In addition, the market prices of futures contracts may be affected by
certain factors. First, all participants in the futures market are subject to
margin deposit and maintenance requirements. Rather than meeting additional
margin deposit requirements, investors may close futures contracts through
offsetting transactions which could distort the normal relationship between the
securities and futures markets. Second, from the point of view of speculators,
the deposit requirements in the futures market are less onerous than margin
requirements in the securities market. Therefore, increased participation by
speculators in the futures market may also cause temporary price distortions.
Finally, positions in futures contracts may be closed out only on an
exchange or board of trade which provides a secondary market for such futures.
There is no assurance that a liquid secondary market on an exchange or board of
trade will exist for any particular contract or at any particular time.
Foreign Securities
The Fund may invest in securities of foreign issuers in foreign markets.
In addition, the Fund may invest in American Depositary Receipts ("ADRs"),
European Depositary Receipts ("EDRs") or other securities convertible into
securities of issuers based in foreign countries.
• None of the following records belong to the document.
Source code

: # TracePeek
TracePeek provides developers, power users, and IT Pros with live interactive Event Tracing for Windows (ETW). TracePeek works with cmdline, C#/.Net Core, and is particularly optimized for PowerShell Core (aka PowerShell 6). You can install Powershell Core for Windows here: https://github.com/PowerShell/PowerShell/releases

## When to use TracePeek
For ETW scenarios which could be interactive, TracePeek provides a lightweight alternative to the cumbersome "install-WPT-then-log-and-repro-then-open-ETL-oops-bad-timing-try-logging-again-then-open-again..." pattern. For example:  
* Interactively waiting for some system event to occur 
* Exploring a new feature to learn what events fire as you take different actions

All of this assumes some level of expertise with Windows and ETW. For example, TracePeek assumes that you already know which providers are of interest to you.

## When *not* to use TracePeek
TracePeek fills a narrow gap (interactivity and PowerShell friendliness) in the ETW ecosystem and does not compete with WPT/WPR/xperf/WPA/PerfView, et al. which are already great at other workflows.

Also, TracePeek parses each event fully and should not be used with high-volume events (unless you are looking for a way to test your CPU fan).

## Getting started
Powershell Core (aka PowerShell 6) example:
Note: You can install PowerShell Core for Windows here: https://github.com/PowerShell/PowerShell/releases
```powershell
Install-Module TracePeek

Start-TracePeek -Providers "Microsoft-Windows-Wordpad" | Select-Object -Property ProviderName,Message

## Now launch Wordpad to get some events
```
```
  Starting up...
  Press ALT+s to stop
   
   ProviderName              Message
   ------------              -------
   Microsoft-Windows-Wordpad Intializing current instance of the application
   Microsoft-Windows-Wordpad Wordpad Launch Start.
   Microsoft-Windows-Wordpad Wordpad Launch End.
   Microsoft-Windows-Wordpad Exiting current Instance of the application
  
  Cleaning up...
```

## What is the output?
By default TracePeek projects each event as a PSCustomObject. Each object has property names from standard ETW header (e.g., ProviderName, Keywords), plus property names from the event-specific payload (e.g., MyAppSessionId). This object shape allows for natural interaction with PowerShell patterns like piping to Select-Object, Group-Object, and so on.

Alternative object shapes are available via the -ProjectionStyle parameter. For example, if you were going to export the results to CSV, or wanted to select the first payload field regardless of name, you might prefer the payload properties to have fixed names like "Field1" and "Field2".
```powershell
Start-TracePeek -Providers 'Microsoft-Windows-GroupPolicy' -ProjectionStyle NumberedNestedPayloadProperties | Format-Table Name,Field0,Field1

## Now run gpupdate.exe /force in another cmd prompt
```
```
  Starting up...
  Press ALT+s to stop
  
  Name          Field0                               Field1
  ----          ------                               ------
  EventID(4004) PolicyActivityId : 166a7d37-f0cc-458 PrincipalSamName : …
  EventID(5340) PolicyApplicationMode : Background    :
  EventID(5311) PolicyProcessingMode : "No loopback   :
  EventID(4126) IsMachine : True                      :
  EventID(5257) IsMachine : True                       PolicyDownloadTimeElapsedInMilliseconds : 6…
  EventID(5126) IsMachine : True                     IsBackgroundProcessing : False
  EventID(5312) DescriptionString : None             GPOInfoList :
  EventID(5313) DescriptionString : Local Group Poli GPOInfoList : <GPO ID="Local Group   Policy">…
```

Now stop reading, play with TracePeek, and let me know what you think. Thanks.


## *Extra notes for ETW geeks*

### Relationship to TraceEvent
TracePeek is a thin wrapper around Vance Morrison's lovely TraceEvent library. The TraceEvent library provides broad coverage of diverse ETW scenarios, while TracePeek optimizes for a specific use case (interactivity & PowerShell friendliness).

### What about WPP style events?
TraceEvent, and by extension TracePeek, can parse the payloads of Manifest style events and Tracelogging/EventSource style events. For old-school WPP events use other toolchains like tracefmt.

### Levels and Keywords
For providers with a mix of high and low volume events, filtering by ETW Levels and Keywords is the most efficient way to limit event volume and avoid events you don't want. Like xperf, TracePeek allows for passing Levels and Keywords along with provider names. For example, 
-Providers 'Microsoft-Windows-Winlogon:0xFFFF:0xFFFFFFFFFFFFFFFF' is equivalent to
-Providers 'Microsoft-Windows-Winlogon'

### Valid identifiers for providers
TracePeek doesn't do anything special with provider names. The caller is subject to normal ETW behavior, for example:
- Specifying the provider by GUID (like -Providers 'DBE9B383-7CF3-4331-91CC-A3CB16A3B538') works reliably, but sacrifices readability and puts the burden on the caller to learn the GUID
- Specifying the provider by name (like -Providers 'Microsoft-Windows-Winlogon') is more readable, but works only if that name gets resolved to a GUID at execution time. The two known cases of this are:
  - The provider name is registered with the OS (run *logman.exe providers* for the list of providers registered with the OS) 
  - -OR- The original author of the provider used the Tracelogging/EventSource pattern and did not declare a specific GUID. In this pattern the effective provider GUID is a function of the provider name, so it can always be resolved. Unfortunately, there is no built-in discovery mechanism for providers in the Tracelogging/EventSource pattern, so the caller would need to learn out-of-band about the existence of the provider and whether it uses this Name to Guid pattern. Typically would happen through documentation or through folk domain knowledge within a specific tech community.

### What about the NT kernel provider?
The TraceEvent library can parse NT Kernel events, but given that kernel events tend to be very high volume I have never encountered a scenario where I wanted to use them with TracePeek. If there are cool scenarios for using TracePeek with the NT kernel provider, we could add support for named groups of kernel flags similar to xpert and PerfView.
These securities may not
necessarily be denominated in the same currency as the securities into which
they may be converted. ADRs are receipts, usually issued by a U.S. bank or trust
company, evidencing ownership of the underlying securities; EDRs are European
receipts evidencing a similar arrangement. Generally, ADRs are issued in
registered form, denominated in U.S. dollars, and are designed for use in the
U.S. securities markets; EDRs are issued in bearer form, denominated in other
currencies, and are designed for use in European securities markets. A
depositary may issue unsponsored ADRs without the consent of the foreign issuer
of securities, in which case the holder of the ADR may incur higher costs and
receive less information about the foreign issuer than the holder of a sponsored
ADR. Forward Foreign Currency Exchange Contracts
The Fund may enter into forward contracts with respect to specific
transactions. For example, when the Fund enters into a contract for the purchase
or sale of a security denominated in a foreign currency, or when it anticipates
the receipt in a foreign currency of dividend or interest payments on a security
that it holds, the Fund may desire to "lock in" the U.S. dollar price of the
security or the U.S. dollar equivalent of the payment, by entering into a
forward contract for the purchase or sale, for a fixed amount of U.S. dollars or
foreign currency, of the amount of foreign currency involved in the underlying
transaction. The Fund will thereby be able to protect itself against a possible
loss resulting from an adverse change in the relationship between the currency
exchange rates during the period between the date on which the security is
purchased or sold, or on which the payment is declared, and the date on which
such payments are made or received.
The precise matching of the forward contract amounts and the value of the
securities involved will not generally be possible because the future value of
such securities in foreign currencies will change as a consequence of market
movements in the value of those securities between the date the forward contract
is entered into and the date it matures. Accordingly, it may be necessary for
the Fund to purchase additional foreign currency on the spot (i.e., cash) market
(and bear the expense of such purchase) if the market value of the security is
less than the amount of foreign currency the Fund is obligated to deliver and if
a decision is made to sell the security and make delivery of the foreign
currency. Conversely, it may be necessary to sell on the spot market some of the
foreign currency received upon the sale of the portfolio security if its market
value exceeds the amount of foreign currency the Fund is obligated to deliver.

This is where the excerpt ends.